Sięgając po tę książkę liczyłam, że przeczytam kolejna
powieść na kobiet – przesyconą specyficznym poczuciem humoru; z prostą,
romansową historią. Zawiodłam się na całej linii, ale po raz pierwszy był to
zawód pozytywny. Historia przedstawiona przez Dorotę Gąsiorowską jest lepsza,
piękniejsza i mądrzejsza niż moglibyśmy zakładać.
Po pierwsze: fabuła. Historia zawarta w tej książce wciąga
od pierwszych stron do tego stopnia, że ani się nie obejrzycie pierwsze 100
stron jest już za wami. A co najlepsze – wcale nie macie ochoty odkładać
książki na bok. I chociaż niektórych może drażnić zaskakująca ilość zbiegów
okoliczności jakie spotykają głównych bohaterów, w mojej opinii stanowi to
tylko dodatkowy atut. Genialnym zabiegiem jest także połączenie losów bohaterów
i historii zabytkowego pałacu i jego mieszkańców. Obie historie doskonale się uzupełniają
tworząc bardzo harmonijną całość.
Po drugie: bohaterowie. Naprawdę bardzo dawno nie trafiłam
na tak dobrze wykreowane postaci. Autorka przedstawia nie tylko ich historię,
ale przede wszystkim tworzy skomplikowaną sieć uczuć i relacji międzyludzkich.
Główną bohaterkę poznajemy nie tylko dzięki jej działaniom i wspomnieniom, ale
przede wszystkim poprzez jej uczucia. Wszystko to sprawia, że bohaterowie
wydają bardzo autentyczni i wychodzą po za zwykły schemat.

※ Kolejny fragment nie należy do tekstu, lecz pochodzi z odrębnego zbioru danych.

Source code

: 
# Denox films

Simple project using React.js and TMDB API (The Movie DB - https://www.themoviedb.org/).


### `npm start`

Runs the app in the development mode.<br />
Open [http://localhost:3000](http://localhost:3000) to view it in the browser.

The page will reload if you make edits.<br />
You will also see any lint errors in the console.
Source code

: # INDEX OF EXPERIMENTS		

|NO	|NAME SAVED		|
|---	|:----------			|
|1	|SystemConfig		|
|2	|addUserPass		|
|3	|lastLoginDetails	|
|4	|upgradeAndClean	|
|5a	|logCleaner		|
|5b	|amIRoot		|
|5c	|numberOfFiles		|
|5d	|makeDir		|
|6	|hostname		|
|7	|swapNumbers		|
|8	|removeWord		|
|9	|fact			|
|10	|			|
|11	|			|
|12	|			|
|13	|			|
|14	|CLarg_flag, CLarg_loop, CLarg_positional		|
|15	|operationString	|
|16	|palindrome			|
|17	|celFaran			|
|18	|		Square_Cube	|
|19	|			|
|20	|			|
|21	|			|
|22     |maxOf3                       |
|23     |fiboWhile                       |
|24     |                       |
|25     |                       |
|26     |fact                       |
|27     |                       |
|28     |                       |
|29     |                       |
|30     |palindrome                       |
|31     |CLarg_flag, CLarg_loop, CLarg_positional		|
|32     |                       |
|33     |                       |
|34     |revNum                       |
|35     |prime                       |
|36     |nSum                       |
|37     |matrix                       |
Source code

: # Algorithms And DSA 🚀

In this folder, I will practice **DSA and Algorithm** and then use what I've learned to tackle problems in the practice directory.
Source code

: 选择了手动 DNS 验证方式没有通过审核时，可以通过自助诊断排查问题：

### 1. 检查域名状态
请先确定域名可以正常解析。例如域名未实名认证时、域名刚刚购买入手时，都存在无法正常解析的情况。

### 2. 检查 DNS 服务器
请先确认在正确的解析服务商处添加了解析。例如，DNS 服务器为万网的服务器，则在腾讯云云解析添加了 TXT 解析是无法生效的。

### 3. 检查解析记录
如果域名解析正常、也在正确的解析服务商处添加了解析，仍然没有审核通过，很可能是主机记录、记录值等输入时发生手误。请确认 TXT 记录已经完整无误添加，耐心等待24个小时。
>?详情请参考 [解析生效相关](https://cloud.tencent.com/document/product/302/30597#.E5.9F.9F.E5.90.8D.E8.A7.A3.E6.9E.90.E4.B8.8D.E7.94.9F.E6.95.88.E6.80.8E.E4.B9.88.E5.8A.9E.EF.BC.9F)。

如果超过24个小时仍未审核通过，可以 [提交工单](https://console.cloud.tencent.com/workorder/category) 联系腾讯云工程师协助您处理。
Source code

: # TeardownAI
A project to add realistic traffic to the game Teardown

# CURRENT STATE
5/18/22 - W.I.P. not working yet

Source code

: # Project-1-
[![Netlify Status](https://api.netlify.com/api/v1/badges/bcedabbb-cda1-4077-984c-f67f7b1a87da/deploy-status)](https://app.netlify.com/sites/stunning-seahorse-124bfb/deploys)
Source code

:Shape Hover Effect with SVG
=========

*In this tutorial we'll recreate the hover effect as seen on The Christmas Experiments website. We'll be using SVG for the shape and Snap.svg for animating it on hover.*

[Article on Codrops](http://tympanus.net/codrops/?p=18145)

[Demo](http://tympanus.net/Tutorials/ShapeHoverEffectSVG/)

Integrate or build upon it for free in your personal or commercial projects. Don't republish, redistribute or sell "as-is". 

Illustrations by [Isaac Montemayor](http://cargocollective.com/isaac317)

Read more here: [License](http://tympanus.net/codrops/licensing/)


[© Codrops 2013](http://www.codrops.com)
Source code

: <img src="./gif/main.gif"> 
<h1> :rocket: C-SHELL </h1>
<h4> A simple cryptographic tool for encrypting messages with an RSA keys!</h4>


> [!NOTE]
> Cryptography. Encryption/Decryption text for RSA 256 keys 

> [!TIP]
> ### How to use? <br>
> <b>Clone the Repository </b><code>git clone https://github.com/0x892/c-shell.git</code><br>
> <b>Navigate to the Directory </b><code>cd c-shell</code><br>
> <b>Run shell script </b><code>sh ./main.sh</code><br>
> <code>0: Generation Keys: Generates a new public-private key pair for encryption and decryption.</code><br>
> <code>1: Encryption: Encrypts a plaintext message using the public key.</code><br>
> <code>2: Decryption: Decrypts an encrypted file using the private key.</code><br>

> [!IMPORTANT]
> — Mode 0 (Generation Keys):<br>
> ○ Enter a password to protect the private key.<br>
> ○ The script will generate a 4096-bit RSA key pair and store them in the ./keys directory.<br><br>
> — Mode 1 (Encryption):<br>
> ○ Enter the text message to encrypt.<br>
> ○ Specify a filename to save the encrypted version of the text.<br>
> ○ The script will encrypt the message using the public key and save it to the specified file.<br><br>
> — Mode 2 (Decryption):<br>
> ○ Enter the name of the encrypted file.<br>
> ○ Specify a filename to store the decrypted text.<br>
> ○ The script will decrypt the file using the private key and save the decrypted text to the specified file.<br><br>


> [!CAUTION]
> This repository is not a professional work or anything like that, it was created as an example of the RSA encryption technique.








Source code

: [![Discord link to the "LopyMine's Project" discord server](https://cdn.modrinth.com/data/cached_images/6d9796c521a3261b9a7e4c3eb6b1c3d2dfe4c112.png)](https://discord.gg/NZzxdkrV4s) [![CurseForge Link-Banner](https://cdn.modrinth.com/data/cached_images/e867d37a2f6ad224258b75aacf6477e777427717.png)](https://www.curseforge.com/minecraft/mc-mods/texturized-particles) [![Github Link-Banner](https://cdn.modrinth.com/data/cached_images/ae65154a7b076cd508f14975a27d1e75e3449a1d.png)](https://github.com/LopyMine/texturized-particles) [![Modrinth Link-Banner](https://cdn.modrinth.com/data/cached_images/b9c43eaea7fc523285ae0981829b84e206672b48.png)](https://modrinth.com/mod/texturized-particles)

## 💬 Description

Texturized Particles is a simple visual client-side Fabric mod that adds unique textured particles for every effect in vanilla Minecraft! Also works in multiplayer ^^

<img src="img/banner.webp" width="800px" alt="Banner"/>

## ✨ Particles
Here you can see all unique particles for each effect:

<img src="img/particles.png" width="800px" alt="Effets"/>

Po trzecie: atmosfera. Chyba tylko XIX-wieczni mistrzowie
potrafili oddać z taką precyzją otoczenie swoich bohaterów. Autorka bardzo
plastycznie opisuje środowisko jej bohaterów ułatwiając tym samym czytelnikom
przeniesienie się do Różanego Gaju. Wyraźnie zaznaczone są także różnice między
życiem na wsi a bliżej mi znanym życiem w wielkim mieście. Całość uwiarygodnia
ponadto sporadycznie zastosowana gwara. Dodając do tego jeszcze symbolikę
zawartą w opowieści zyskujemy bardzo ciepłą, poruszającą i klimatyczną opowieść.
Ogromną zaletą tej książki jest także naprawdę dobre
wydanie. Zastanawia mnie tylko dlaczego na okładce (nota bene bardzo ładnej)
zdecydowano się wykorzystać piwonie, a nie róże? Rewelacyjnym pomysłem jest
natomiast kampania wydawnictwa, które obiecuje, że jeśli książka nie przypadnie
nam do gustu można wymienić ją na inną.
Wskazanie minusów czy niedociągnięć w tej książce jest
naprawdę bardzo trudne. Momentami przeszkadzała mi ciut niespójna narracja –
takie szorstkie przejście od jednego opisu do drugiego, ale zaznaczam to tylko
dla zasady. Książkę uważam za naprawdę świetny debiut, który wprowadza naprawdę
dużo dobrego na polski rynek wydawniczy.
Książkę Doroty Gąsiorowskiej i historię Łucji serdecznie
polecam!
Za udostępnienie egzemplarza dziękuję serdecznie wydawnictwu "Między Słowami".